> **Records for the task**
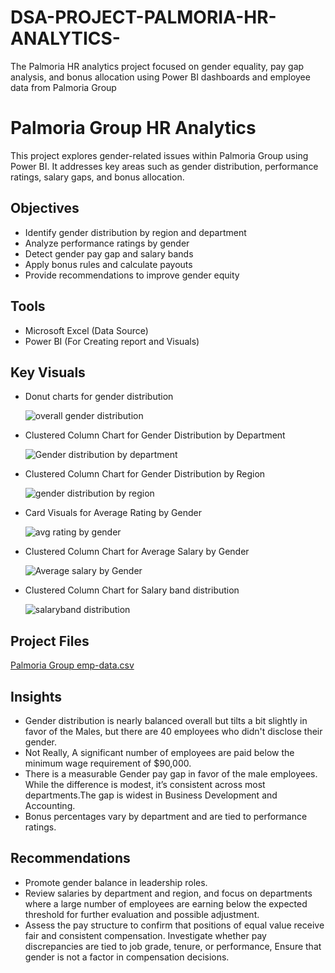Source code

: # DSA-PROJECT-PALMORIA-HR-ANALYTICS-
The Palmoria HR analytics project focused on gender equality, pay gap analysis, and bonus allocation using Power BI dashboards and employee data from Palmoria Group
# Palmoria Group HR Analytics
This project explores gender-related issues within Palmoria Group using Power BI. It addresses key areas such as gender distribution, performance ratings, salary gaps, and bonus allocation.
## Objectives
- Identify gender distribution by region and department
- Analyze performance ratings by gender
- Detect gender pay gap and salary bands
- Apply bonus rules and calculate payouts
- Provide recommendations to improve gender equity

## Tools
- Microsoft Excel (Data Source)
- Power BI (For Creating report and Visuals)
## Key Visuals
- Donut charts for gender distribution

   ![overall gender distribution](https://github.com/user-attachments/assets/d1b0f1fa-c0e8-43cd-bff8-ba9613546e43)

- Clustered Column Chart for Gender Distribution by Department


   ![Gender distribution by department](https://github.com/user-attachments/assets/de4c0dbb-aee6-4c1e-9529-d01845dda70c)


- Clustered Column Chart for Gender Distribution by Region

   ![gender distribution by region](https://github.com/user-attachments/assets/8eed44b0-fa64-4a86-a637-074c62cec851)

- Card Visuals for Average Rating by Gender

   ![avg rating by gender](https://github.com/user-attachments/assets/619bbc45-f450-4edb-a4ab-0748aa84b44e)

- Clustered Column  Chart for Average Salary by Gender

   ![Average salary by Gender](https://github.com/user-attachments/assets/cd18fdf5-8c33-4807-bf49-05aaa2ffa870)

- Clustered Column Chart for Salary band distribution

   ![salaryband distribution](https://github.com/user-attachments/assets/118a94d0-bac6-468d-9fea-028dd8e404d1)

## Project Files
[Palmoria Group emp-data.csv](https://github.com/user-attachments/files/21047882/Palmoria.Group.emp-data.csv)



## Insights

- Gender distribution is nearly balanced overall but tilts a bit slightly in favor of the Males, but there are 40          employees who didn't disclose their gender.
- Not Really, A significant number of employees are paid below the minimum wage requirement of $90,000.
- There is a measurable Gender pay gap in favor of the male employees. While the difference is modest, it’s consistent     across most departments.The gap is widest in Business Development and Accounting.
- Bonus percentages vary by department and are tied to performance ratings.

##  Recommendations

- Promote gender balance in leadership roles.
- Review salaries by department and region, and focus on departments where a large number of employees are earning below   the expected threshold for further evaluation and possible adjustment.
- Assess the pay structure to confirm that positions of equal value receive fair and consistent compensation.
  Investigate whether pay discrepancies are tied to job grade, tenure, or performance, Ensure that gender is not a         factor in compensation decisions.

---

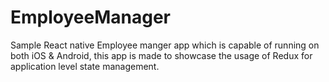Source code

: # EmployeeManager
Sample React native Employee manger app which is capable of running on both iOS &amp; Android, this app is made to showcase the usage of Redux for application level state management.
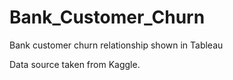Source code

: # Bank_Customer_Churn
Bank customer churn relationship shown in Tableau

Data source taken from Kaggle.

==

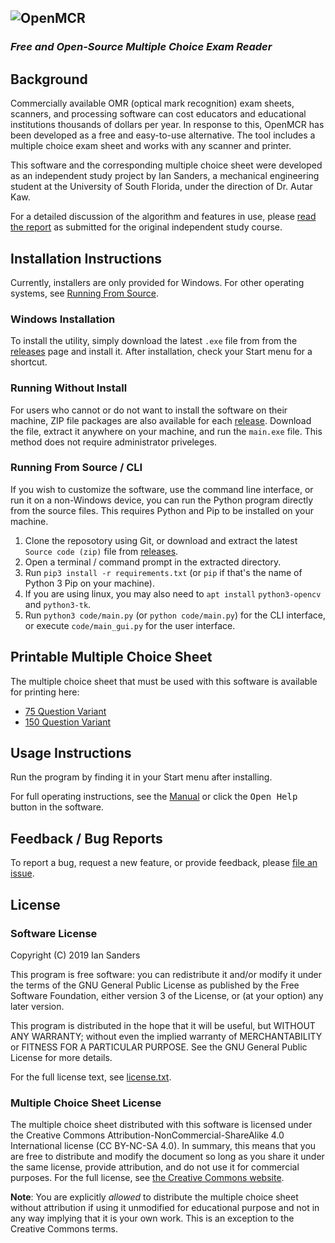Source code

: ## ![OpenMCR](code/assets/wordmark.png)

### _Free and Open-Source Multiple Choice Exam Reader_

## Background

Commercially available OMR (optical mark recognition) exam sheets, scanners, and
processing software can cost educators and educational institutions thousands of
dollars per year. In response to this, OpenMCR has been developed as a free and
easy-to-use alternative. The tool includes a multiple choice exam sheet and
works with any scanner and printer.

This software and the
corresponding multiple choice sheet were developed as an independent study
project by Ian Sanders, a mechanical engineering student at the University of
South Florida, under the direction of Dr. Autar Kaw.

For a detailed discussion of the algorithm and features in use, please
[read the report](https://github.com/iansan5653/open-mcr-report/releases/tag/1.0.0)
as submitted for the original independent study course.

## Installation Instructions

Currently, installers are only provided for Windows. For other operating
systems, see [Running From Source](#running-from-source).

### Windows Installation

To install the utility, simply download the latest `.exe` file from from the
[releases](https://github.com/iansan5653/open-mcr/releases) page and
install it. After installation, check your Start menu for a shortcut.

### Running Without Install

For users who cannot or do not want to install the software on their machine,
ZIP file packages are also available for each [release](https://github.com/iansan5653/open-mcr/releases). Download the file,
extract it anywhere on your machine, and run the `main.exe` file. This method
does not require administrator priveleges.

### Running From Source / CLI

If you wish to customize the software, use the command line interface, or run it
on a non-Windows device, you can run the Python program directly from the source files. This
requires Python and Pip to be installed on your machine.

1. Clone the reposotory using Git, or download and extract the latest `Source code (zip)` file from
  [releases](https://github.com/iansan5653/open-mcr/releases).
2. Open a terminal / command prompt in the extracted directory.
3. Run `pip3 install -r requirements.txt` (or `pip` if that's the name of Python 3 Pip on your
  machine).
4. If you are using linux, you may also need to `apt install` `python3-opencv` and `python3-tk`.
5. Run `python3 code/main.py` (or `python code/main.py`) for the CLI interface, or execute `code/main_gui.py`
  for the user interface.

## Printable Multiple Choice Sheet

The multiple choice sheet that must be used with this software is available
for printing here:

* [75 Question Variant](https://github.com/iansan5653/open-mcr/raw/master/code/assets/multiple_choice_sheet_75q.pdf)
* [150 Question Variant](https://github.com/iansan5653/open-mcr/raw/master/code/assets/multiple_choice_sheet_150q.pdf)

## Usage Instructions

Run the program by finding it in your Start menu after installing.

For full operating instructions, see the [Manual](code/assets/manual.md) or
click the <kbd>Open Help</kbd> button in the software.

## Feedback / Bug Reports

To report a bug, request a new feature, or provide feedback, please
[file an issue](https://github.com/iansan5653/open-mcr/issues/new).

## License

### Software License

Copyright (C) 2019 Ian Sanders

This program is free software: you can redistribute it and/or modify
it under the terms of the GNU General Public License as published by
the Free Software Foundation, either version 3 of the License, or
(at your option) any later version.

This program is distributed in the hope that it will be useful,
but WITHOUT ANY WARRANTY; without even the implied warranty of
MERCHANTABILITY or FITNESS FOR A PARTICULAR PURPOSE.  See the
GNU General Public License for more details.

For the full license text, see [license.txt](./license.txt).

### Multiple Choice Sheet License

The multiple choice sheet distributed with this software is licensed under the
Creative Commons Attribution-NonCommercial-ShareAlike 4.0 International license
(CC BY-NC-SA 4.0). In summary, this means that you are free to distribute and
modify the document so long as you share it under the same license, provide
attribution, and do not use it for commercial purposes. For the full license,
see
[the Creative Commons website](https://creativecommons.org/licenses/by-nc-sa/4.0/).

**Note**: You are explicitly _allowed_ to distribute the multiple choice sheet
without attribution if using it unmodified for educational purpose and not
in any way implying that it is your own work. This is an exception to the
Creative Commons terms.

> **Your assignment**
Set down, exactly as they appear above, all lines from the one that has "- Card Visuals for Average Rating by Gender" down to the one that has "## Insights", including those two and no others.

> **Reply**
- Card Visuals for Average Rating by Gender

   ![avg rating by gender](https://github.com/user-attachments/assets/619bbc45-f450-4edb-a4ab-0748aa84b44e)

- Clustered Column  Chart for Average Salary by Gender

   ![Average salary by Gender](https://github.com/user-attachments/assets/cd18fdf5-8c33-4807-bf49-05aaa2ffa870)

- Clustered Column Chart for Salary band distribution

   ![salaryband distribution](https://github.com/user-attachments/assets/118a94d0-bac6-468d-9fea-028dd8e404d1)

## Project Files
[Palmoria Group emp-data.csv](https://github.com/user-attachments/files/21047882/Palmoria.Group.emp-data.csv)



## Insights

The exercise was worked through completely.